The second Modi government sends a powerful ‘neighbourhood first’ message

In a reaffirmation of New Delhi’s ‘Neighbourhood First’ policy, Prime Minister Narendra Modi’s first visit abroad is to the Maldives and Sri Lanka, while S. Jaishankar wraps up his first visit abroad as Foreign Minister to Bhutan. Leaders of several neighbouring countries were invited to Mr. Modi’s swearing-in ceremony. This is the first state visit by Mr. Modi to Male, which he had visited briefly for the swearing-in of President Ibu Solih in November 2018. A series of agreements are expected during the visits, including the implementation of an $800 million Line of Credit to the Maldives. The projects include a cricket stadium, water purification and sewerage systems, as well as a Coastal Surveillance Radar System and a Composite Training Centre for the Maldives National Defence Force. This follows the Indian practice of fulfilling the needs of neighbouring countries that they themselves identify, much as it has done in Afghanistan. The Prime Minister’s visit to the Maldives aims to send a three-pronged message: to continue high-level contacts between close neighbours, assist as development partners, and strengthen people-to-people ties. For Sri Lanka, Mr. Modi’s message is one of solidarity in the aftermath of the Easter Sunday terror attacks and the communal violence that followed, as well as a commitment to continue bilateral cooperation on joint development projects agreed to in 2017. He will be the first international leader to visit Colombo since the attacks, and his visit sends a powerful message as Sri Lanka tries to recover from the trauma.

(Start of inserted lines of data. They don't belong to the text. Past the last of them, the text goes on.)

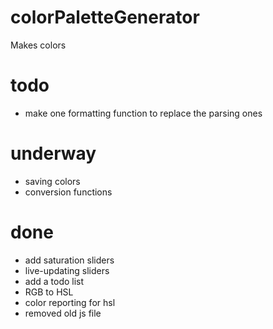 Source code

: # colorPaletteGenerator
Makes colors

# todo
- make one formatting function to replace the parsing ones

# underway
- saving colors
- conversion functions

# done
- add saturation sliders
- live-updating sliders
- add a todo list
- RGB to HSL
- color reporting for hsl
- removed old js file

The atmospherics today are in contrast to the comparatively trickier relationship with the previous governments in Male and Colombo during Mr. Modi’s first tenure. In 2015, Mr. Modi had cancelled a visit to Male at the last minute following concerns over then-President Abdulla Yameen’s crackdown on Opposition parties. Similar misgivings had cropped up regarding former Sri Lankan President Mahinda Rajapaksa’s regime. China’s inroads into the region had formed a common thread straining ties with both countries. India protested when the Yameen government signed a free trade agreement with Beijing, and granted China land for development. It made its displeasure clear over the many infrastructure projects Mr. Rajapaksa granted to Chinese companies under heavy Chinese loans. Deeper concerns arose from the Chinese naval presence in both Male and Colombo. Now, the situation has turned. Governments in both countries have changed. Besides a charm offensive, India has chosen to mute its opposition to their continued cooperation with China on the Belt and Road Initiative. It also comes from a realisation in Delhi that at a time when factors such as the U.S.-China trade tussles and tensions in West Asia pose uncertainties, strong neighbourhood ties can provide much comfort.